Ook een andere datum is mogelijk, maar de rechter moet in elk geval behoedzaam omgaan met deze beslissingsvrijheid als een wijziging met terugwerkende kracht ingrijpende gevolgen kan hebben voor de onderhoudsgerechtigde, omdat die daardoor zou moeten terugbetalen wat in de daaraan voorafgaande periode in feite is betaald of verhaald. Dat geldt ook voor de rechter in hoger beroep als die een in eerste aanleg vastgestelde of gewijzigde bijdrage verlaagt of op nihil bepaalt. Daarom sluit het hof aan bij de door de rechtbank gehanteerde ingangsdatum. De man heeft aangevoerd dat hij kinderalimentatie in natura heeft betaald, die dan in mindering zou moeten strekken op de nog verschuldigde kinderalimentatie. Zoals de vrouw heeft opgemerkt is echter niet duidelijk of de door de man opgevoerde uitgaven voor [de minderjarige1] waren.

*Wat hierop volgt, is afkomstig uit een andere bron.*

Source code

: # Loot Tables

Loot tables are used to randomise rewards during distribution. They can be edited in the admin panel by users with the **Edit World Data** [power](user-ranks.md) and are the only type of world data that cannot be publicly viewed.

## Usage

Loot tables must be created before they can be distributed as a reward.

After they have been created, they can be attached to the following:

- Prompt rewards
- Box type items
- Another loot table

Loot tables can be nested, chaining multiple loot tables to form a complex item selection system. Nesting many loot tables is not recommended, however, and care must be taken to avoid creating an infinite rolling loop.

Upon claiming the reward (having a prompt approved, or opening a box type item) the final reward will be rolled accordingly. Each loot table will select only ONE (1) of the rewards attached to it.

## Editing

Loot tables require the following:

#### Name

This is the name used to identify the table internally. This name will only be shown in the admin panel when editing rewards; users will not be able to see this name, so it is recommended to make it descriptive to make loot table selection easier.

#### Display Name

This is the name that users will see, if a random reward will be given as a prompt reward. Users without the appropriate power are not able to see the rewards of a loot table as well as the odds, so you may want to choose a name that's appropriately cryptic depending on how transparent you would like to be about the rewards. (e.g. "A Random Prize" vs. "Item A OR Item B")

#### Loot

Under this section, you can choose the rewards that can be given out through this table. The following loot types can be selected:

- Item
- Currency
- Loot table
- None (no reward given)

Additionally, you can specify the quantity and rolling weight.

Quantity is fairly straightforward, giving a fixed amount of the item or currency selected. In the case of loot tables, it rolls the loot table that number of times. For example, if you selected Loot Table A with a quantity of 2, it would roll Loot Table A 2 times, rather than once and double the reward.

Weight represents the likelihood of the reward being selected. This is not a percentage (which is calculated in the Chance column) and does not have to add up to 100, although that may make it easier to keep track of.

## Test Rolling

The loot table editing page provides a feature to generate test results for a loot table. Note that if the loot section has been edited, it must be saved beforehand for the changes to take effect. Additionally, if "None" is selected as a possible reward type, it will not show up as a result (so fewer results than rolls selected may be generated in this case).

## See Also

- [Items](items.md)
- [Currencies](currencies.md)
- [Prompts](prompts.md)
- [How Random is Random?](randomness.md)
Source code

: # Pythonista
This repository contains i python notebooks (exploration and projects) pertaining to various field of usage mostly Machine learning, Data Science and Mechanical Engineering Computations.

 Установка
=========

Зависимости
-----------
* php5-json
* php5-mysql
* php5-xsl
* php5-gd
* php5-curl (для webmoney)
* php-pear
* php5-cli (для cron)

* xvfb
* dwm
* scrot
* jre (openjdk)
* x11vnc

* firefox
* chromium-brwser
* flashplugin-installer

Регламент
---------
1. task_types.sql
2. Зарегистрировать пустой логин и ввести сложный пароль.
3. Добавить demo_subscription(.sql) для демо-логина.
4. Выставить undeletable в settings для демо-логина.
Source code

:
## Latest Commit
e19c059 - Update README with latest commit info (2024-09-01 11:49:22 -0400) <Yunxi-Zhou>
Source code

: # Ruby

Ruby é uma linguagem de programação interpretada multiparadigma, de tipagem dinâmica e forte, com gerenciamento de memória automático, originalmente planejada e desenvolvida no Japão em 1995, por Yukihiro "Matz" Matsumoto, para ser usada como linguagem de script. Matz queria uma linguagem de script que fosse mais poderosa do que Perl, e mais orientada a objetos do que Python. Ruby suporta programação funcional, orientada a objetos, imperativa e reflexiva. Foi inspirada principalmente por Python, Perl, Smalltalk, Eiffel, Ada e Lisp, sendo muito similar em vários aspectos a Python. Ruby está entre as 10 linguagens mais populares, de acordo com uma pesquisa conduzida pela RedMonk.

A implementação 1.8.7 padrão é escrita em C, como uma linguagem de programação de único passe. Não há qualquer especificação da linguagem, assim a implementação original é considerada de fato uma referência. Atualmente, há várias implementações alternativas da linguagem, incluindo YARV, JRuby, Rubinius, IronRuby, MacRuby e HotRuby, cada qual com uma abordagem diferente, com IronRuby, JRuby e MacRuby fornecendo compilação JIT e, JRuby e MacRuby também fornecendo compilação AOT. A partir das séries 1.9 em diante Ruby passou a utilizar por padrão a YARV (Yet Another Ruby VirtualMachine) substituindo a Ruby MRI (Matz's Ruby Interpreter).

Bovendien stelt de man zelf dat de uitgaven (voornamelijk) verband houden met de omgang. Kosten voor de uitvoering van een omgangsregeling zijn geen alimentatie in natura. Dat de man kinderalimentatie in natura heeft betaald, heeft hij dan ook onvoldoende aangetoond. Grief 2 faalt.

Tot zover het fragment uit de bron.